Lessons for Keir Starmer
As we have seen, Margaret Thatcher was under siege for much of her first three years in power. Yet she survived, and was enjoying recovering poll and popularity ratings even before General Galtieri ordered the Falklands invasion. If Labour’s policies do start to raise living standards and improve public services, it is entirely possible that Starmer’s torrid first six months will be forgotten.

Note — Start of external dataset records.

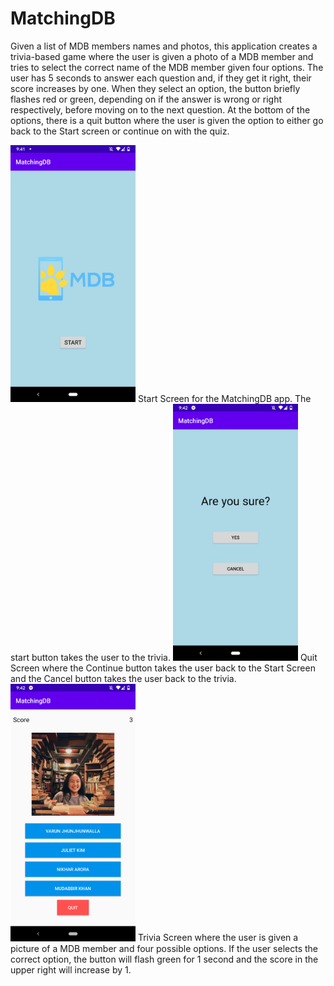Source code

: # MatchingDB
 
Given a list of MDB members names and photos, this application creates a trivia-based game where the user is given a photo of a MDB member and tries to select the correct name of the MDB member given four options. The user has 5 seconds to answer each question and, if they get it right, their score increases by one. When they select an option, the button briefly flashes red or green, depending on if the answer is wrong or right respectively, before moving on to the next question. At the bottom of the options, there is a quit button where the user is given the option to either go back to the Start screen or continue on with the quiz. 

<img src = "/Start_MatchingDB.png" width = "200">
Start Screen for the MatchingDB app. The start button takes the user to the trivia. 

<img src = "/Quit_MatchingDB.png" width = "200">
Quit Screen where the Continue button takes the user back to the Start Screen and the Cancel button takes the user back to the trivia.

<img src = "/Trivia_MatchingDB.png" width = "200">
Trivia Screen where the user is given a picture of a MDB member and four possible options. If the user selects the correct option, the button will flash green for 1 second and the score in the upper right will increase by 1.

But, like Thatcher in the Falklands war, Starmer needs to raise his game. He must become a political teacher and communicator. He and his team urgently need a compelling story to justify and explain its mission. And find some energy and passion! As I blogged last autumn (Blaming the Tories isn’t enough):
Starmer and team were understandably paranoid about losing the election. But they must now move beyond the doom-laden narrative of the government’s first two months to set a positive, optimistic vision for the next five years. This has to be done quickly. Starmer must avoid becoming another Theresa May: her utter inability to communicate let alone explain to the nation and her party what she was trying to achieve doomed her premiership especially after the catastrophic result (for her) of the 2017 general election. As Steve Richards put it, ‘She not only failed to tell her story, but did not even make an attempt. This was her fatal flaw – not only a failure to communicate, but an indifference to the art’. (The Prime Ministers: reflections on leadership from Wilson to Johnson, 2019)
Labour did have a terrible inheritance. But it has scored too many own goals. For a government pledged to economic growth to increase taxes on employment was utterly stupid. If it is to emulate Thatcher and bounce back to victory in 2028 or 2029 it will have to prove far better at strategy, policy – and politics.
Afternote


The dog-earned newspaper cuttings featured in this post are from a scrapbook I kept from 1975 until 1982. The earliest stories were about football, as I followed the fluctuating fortunes of Cardiff City Football Club. Later, I kept cuttings about the transformation of Rhodesia into Zimbabwe, the challenges of the Thatcher government and the Falklands war.